Go to contents

Chaebol Will Be Reined in as Promised by Roh

Posted February. 21, 2003 22:31,   

한국어

The incoming Roh Moo-hyun administration has decided to speed up its pushing for introduction of several new regulations designed to rein in chaebols. Thus, the tax code will be modified by the end of this year in such a way as to frustrate any attempt to illegally pass down wealth from one generation to the next. Once modified, therefore, inheritance and gift tax will be levied even where there is no specific provision for the taxation. In addition, regulations will be toughened to prevent chaebol affiliates from illegally helping each other financially.

Moreover, the current financial supervisory system is to be overhauled to foil off a chaebol owner`s illegitimate intervention in management of affiliate companies. As part of the plan, the Fair Trade Committee will beef up its monitoring activities over chaebol.

The proposals are included in the report submitted yesterday by the Presidential Transition Committee to President-elect Roh Moo-hyun. The proposals, therefore, will command the priority of the incoming administration.

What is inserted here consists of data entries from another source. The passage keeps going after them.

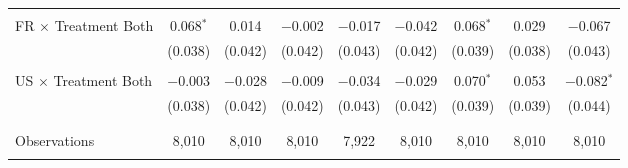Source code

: \begin{tabular}{@{\extracolsep{5pt}}lcccccccc}
  & & & & & & & & \\ 
 FR $\times$ Treatment Both & 0.068$^{*}$ & 0.014 & $-$0.002 & $-$0.017 & $-$0.042 & 0.068$^{*}$ & 0.029 & $-$0.067 \\ 
  & (0.038) & (0.042) & (0.042) & (0.043) & (0.042) & (0.039) & (0.038) & (0.043) \\ 
  & & & & & & & & \\ 
 US $\times$ Treatment Both & $-$0.003 & $-$0.028 & $-$0.009 & $-$0.034 & $-$0.029 & 0.070$^{*}$ & 0.053 & $-$0.082$^{*}$ \\ 
  & (0.038) & (0.042) & (0.042) & (0.043) & (0.042) & (0.039) & (0.039) & (0.044) \\ 
  & & & & & & & & \\ 
\hline \\[-1.8ex] 

Observations & 8,010 & 8,010 & 8,010 & 7,922 & 8,010 & 8,010 & 8,010 & 8,010 \\ 
\hline 
\hline \\[-1.8ex] 
\end{tabular} 
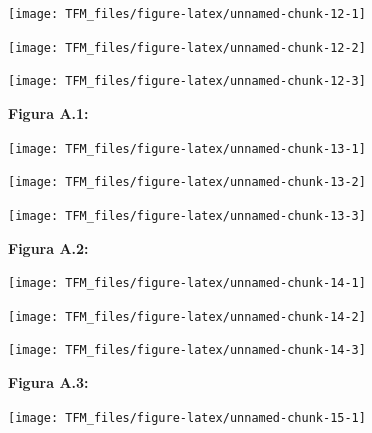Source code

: \documentclass[11pt,spanish,a4paper,oneside,]{book} %
\begin{document}
\begin{center}\texttt{[image: TFM\_files/figure-latex/unnamed-chunk-12-1]} \end{center}

\begin{center}\texttt{[image: TFM\_files/figure-latex/unnamed-chunk-12-2]} \end{center}

\begin{center}\texttt{[image: TFM\_files/figure-latex/unnamed-chunk-12-3]} \end{center}

\begin{center}
\textbf{Figura A.1:}

\end{center}

\begin{center}\texttt{[image: TFM\_files/figure-latex/unnamed-chunk-13-1]} \end{center}

\begin{center}\texttt{[image: TFM\_files/figure-latex/unnamed-chunk-13-2]} \end{center}

\begin{center}\texttt{[image: TFM\_files/figure-latex/unnamed-chunk-13-3]} \end{center}

\begin{center}
\textbf{Figura A.2:}

\end{center}

\begin{center}\texttt{[image: TFM\_files/figure-latex/unnamed-chunk-14-1]} \end{center}

\begin{center}\texttt{[image: TFM\_files/figure-latex/unnamed-chunk-14-2]} \end{center}

\begin{center}\texttt{[image: TFM\_files/figure-latex/unnamed-chunk-14-3]} \end{center}

\begin{center}
\textbf{Figura A.3:}

\end{center}

\begin{center}\texttt{[image: TFM\_files/figure-latex/unnamed-chunk-15-1]} \end{center}
\end{document}

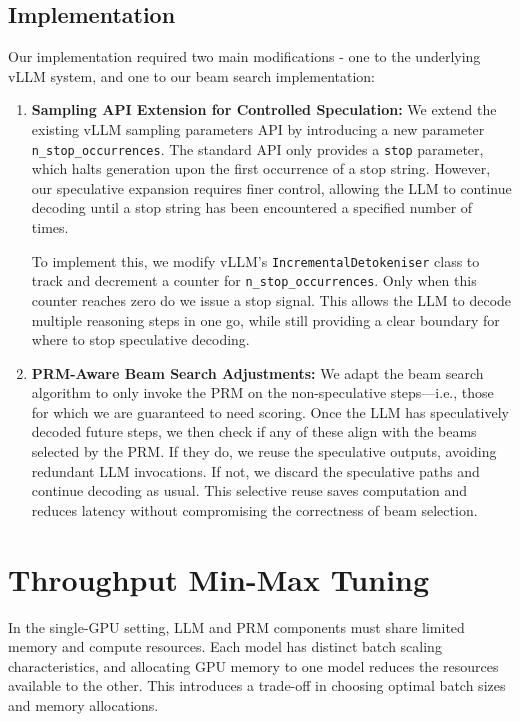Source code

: \documentclass[11pt,twoside]{report}
\begin{document}
\subsection{Implementation}
Our implementation required two main modifications - one to the underlying vLLM system, and one to our beam search implementation:

\begin{enumerate}
  \item \textbf{Sampling API Extension for Controlled Speculation:} We extend the existing vLLM sampling parameters API by introducing a new parameter \texttt{n\_stop\_occurrences}. 
    The standard API only provides a \texttt{stop} parameter, which halts generation upon the first occurrence of a stop string. 
    However, our speculative expansion requires finer control, allowing the LLM to continue decoding until a stop string has been encountered a specified number of times.

  To implement this, we modify vLLM’s \texttt{IncrementalDetokeniser} class to track and decrement a counter for \texttt{n\_stop\_occurrences}. Only when this counter reaches zero do we issue a stop signal. This allows the LLM to decode multiple reasoning steps in one go, while still providing a clear boundary for where to stop speculative decoding.

  \item \textbf{PRM-Aware Beam Search Adjustments:} We adapt the beam search algorithm to only invoke the PRM on the non-speculative steps—i.e., those for which we are guaranteed to need scoring. 
    Once the LLM has speculatively decoded future steps, we then check if any of these align with the beams selected by the PRM. 
    If they do, we reuse the speculative outputs, avoiding redundant LLM invocations. 
    If not, we discard the speculative paths and continue decoding as usual. This selective reuse saves computation and reduces latency without compromising the correctness of beam selection.
\end{enumerate}

\section{Throughput Min-Max Tuning}

In the single-GPU setting, LLM and PRM components must share limited memory and compute resources. 
Each model has distinct batch scaling characteristics, and allocating GPU memory to one model reduces the resources available to the other. 
This introduces a trade-off in choosing optimal batch sizes and memory allocations. 
\end{document}
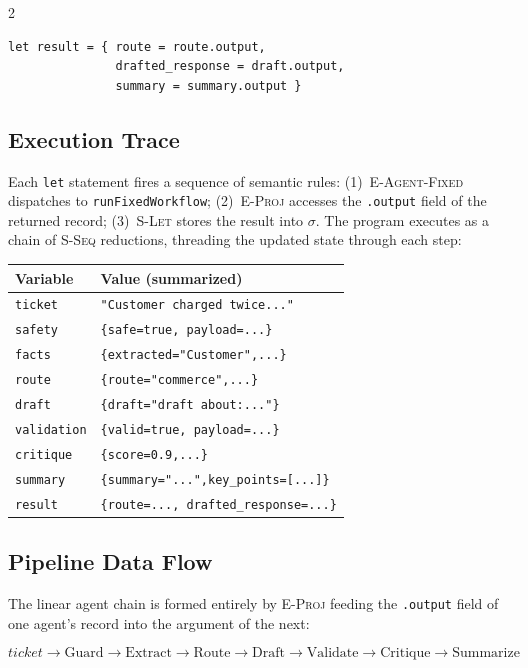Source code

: \documentclass[10pt]{article}
\begin{document}
\begin{multicols}{2}
\begin{lstlisting}[style=awl,
    caption={Customer support triage (abridged)}]
let result = { route = route.output,
               drafted_response = draft.output,
               summary = summary.output }
\end{lstlisting}

\subsection{Execution Trace}

Each \texttt{let} statement fires a sequence of semantic rules:
(1)~\textsc{E-Agent-Fixed} dispatches to \texttt{runFixedWorkflow};
(2)~\textsc{E-Proj} accesses the \texttt{.output} field of the returned
record; (3)~\textsc{S-Let} stores the result into $\sigma$.
The program executes as a chain of \textsc{S-Seq} reductions, threading the
updated state through each step:

\begin{center}
\small
\begin{tabular}{ll}
\toprule
Variable & Value (summarized) \\
\midrule
\texttt{ticket}     & \texttt{"Customer charged twice..."} \\
\texttt{safety}     & \texttt{\{safe=true, payload=...\}} \\
\texttt{facts}      & \texttt{\{extracted="Customer",...\}} \\
\texttt{route}      & \texttt{\{route="commerce",...\}} \\
\texttt{draft}      & \texttt{\{draft="draft about:..."\}} \\
\texttt{validation} & \texttt{\{valid=true, payload=...\}} \\
\texttt{critique}   & \texttt{\{score=0.9,...\}} \\
\texttt{summary}    & \texttt{\{summary="...",key\_points=[...]\}}\\
\texttt{result}     & \texttt{\{route=..., drafted\_response=...\}}\\
\bottomrule
\end{tabular}
\end{center}

\subsection{Pipeline Data Flow}

The linear agent chain is formed entirely by \textsc{E-Proj} feeding
the \texttt{.output} field of one agent's record into the argument of
the next:

\[
\textit{ticket}
\to \text{Guard}
\to \text{Extract}
\to \text{Route}
\to \text{Draft}
\to \text{Validate}
\to \text{Critique}
\to \text{Summarize}
\]


\end{multicols}
\end{document}

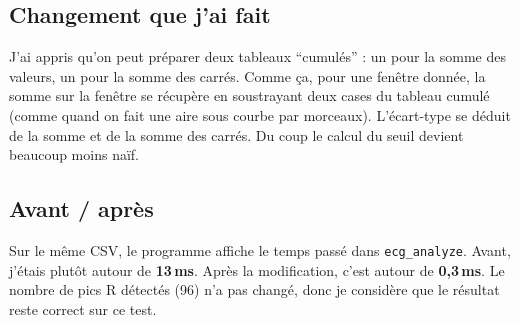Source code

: \documentclass[a4paper,12pt]{article}
\begin{document}
\subsection{Changement que j'ai fait}
J'ai appris qu'on peut préparer deux tableaux ``cumulés'' : un pour la somme des valeurs, un pour la somme des carrés. Comme ça, pour une fenêtre donnée, la somme sur la fenêtre se récupère en soustrayant deux cases du tableau cumulé (comme quand on fait une aire sous courbe par morceaux). L'écart-type se déduit de la somme et de la somme des carrés. Du coup le calcul du seuil devient beaucoup moins naïf.

\subsection{Avant / après}
Sur le même CSV, le programme affiche le temps passé dans \texttt{ecg\_analyze}. Avant, j'étais plutôt autour de \textbf{13\,ms}. Après la modification, c'est autour de \textbf{0{,}3\,ms}. Le nombre de pics R détectés (96) n'a pas changé, donc je considère que le résultat reste correct sur ce test.
\end{document}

The chaebol-related policy envisioned by the committee has accommodated most of the campaign promises of Roh. Thus, it is likely that the new administration will initiate various measures to reform the chaebol.

According the report, if a chaebol affiliate gives financial supports to another affiliate by manipulating its subsidiary bank, the overseeing government agency can ask the court to forcefully sever the bank from the chaebol. The transition committee has also decided to revise the tax code so that, without specific provisions, heavy taxation can be imposed once it is determined that an inheritance has occurred in fact. Some legal scholars, however, consider the revision unconstitutional.

Another reform-oriented bill is now pending Congress. Once the bill becomes law, shareholders can file a class action suit against a company suspected of having employed illegal accounting practices like window-dressing. Thus, if passed within this year as intended by the transition committee, the new legislation will lead to more lawsuits by non-majority shareholders.

Additionally, the transition committee has decided to extend for a considerable time the authority of the Fair Trade Committee to track down banking transactions. Originally, the authority is supposed to expire by the end of this year. The transition committee also reportedly favors appointing Fair Trade Committee members as police officers. Furthermore, in the future, civil rights groups and the Korea Consumer Protection Board can file criminal claims against a chaebol suspected of committing illegal transitions. So far, only the Fair Trade Committee has the privilege.

If the bill passes through Congress, a person wishing to invest in a bank or to have majority of its shares has to go through more toughened scrutiny and meet more requirements. In the meanwhile, a bank is to be allowed to loan a much smaller amount of money to its majority shareholder and its affiliate. The transition committee also plans to subject to supervision of the government those financial institutes that are not traded in the stock market.

The committees will reportedly maintain the current investment cap applied to a company whose asset is more than 5 trillion won (or approximately $4 billion). Under the system, a person can invest only up to certain amount in the company. Under the committee`s plan, chaebol affiliates will be prohibited from making mutual investments and guaranteeing for each other in obtaining loans.